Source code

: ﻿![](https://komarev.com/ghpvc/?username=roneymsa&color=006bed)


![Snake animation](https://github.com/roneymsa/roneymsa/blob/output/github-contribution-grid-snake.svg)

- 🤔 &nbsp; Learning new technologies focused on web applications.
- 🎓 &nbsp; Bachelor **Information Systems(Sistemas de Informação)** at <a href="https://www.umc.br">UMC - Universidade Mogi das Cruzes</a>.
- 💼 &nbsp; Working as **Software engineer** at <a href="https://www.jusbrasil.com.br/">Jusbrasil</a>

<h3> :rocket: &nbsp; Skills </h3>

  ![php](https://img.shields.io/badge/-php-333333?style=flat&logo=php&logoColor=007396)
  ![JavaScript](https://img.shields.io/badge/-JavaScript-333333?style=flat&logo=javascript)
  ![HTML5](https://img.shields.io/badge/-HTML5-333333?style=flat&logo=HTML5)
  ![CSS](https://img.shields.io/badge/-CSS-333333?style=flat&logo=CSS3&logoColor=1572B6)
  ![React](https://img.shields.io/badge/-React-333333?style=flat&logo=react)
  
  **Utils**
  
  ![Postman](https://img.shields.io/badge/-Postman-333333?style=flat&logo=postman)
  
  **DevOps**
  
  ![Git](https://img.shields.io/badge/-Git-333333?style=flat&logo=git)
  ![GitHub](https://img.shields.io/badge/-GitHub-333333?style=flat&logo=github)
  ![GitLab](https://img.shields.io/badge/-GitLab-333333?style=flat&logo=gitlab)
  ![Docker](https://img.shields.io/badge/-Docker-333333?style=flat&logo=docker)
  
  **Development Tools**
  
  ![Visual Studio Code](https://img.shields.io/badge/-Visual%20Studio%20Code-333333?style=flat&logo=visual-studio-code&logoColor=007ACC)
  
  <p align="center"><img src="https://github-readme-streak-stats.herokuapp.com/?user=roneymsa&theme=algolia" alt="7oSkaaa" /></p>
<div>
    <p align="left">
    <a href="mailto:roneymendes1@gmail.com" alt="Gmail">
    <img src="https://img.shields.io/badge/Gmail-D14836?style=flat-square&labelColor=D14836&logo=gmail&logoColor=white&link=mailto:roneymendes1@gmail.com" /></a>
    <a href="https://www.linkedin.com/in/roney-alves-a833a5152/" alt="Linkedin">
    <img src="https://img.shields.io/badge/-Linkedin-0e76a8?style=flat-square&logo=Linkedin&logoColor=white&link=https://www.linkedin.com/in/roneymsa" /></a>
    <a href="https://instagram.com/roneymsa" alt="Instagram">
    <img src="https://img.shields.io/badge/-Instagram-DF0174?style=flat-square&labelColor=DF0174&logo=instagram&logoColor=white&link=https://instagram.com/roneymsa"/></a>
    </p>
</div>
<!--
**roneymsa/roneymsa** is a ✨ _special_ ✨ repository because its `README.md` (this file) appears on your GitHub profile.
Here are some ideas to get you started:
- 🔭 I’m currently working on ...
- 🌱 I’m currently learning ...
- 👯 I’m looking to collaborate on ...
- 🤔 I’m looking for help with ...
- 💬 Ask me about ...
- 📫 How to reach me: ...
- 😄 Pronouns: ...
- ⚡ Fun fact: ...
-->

________________

» **What the task asks**
Go through the data and return each line where the word "white" appears.

» **Response**
    <img src="https://img.shields.io/badge/Gmail-D14836?style=flat-square&labelColor=D14836&logo=gmail&logoColor=white&link=mailto:roneymendes1@gmail.com" /></a>
    <img src="https://img.shields.io/badge/-Linkedin-0e76a8?style=flat-square&logo=Linkedin&logoColor=white&link=https://www.linkedin.com/in/roneymsa" /></a>
    <img src="https://img.shields.io/badge/-Instagram-DF0174?style=flat-square&labelColor=DF0174&logo=instagram&logoColor=white&link=https://instagram.com/roneymsa"/></a>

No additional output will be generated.